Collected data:
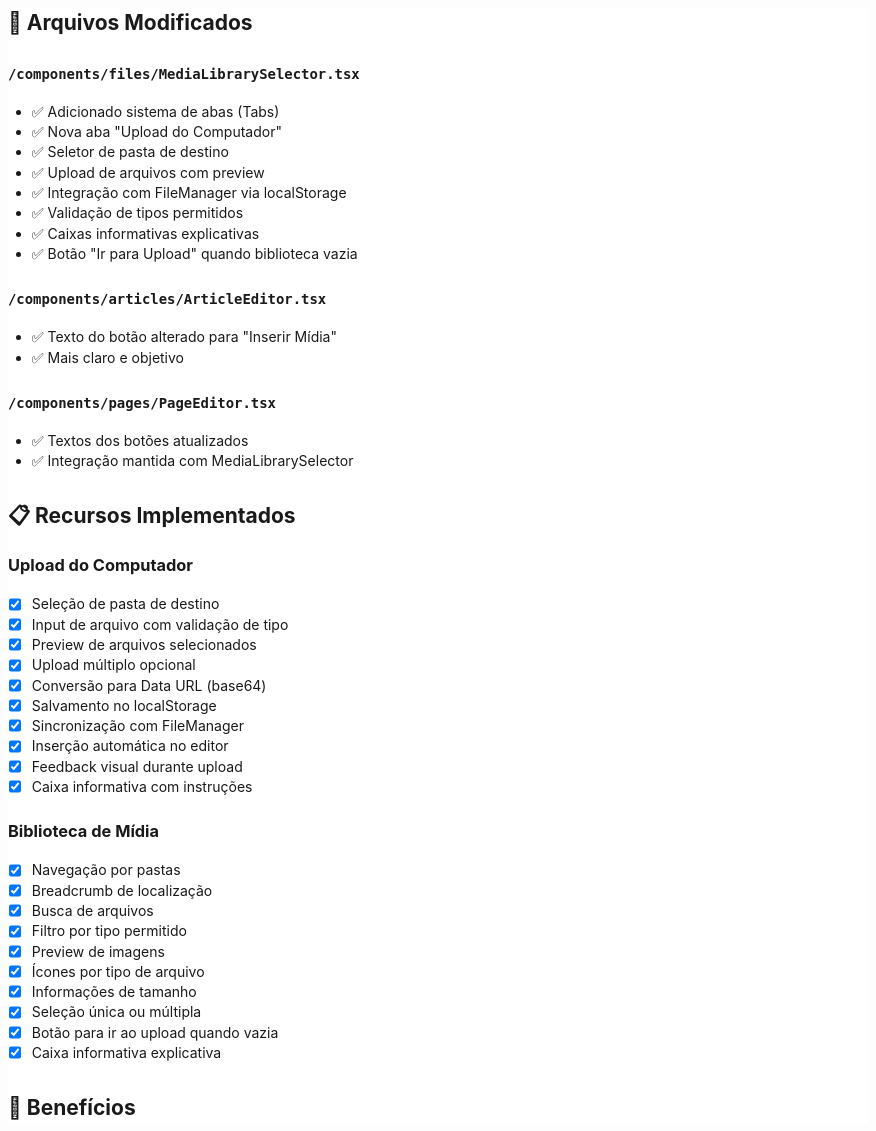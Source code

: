 ## 🔧 Arquivos Modificados

### `/components/files/MediaLibrarySelector.tsx`
- ✅ Adicionado sistema de abas (Tabs)
- ✅ Nova aba "Upload do Computador"
- ✅ Seletor de pasta de destino
- ✅ Upload de arquivos com preview
- ✅ Integração com FileManager via localStorage
- ✅ Validação de tipos permitidos
- ✅ Caixas informativas explicativas
- ✅ Botão "Ir para Upload" quando biblioteca vazia

### `/components/articles/ArticleEditor.tsx`
- ✅ Texto do botão alterado para "Inserir Mídia"
- ✅ Mais claro e objetivo

### `/components/pages/PageEditor.tsx`
- ✅ Textos dos botões atualizados
- ✅ Integração mantida com MediaLibrarySelector

## 📋 Recursos Implementados

### Upload do Computador
- [x] Seleção de pasta de destino
- [x] Input de arquivo com validação de tipo
- [x] Preview de arquivos selecionados
- [x] Upload múltiplo opcional
- [x] Conversão para Data URL (base64)
- [x] Salvamento no localStorage
- [x] Sincronização com FileManager
- [x] Inserção automática no editor
- [x] Feedback visual durante upload
- [x] Caixa informativa com instruções

### Biblioteca de Mídia
- [x] Navegação por pastas
- [x] Breadcrumb de localização
- [x] Busca de arquivos
- [x] Filtro por tipo permitido
- [x] Preview de imagens
- [x] Ícones por tipo de arquivo
- [x] Informações de tamanho
- [x] Seleção única ou múltipla
- [x] Botão para ir ao upload quando vazia
- [x] Caixa informativa explicativa

## 🎯 Benefícios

→ **Problem**
Once you find the line containing "- [x] Inserção automática no editor", copy it and every line after it through the end of the records, exactly and nothing else.

→ **Solved exercise**
- [x] Inserção automática no editor
- [x] Feedback visual durante upload
- [x] Caixa informativa com instruções

### Biblioteca de Mídia
- [x] Navegação por pastas
- [x] Breadcrumb de localização
- [x] Busca de arquivos
- [x] Filtro por tipo permitido
- [x] Preview de imagens
- [x] Ícones por tipo de arquivo
- [x] Informações de tamanho
- [x] Seleção única ou múltipla
- [x] Botão para ir ao upload quando vazia
- [x] Caixa informativa explicativa

## 🎯 Benefícios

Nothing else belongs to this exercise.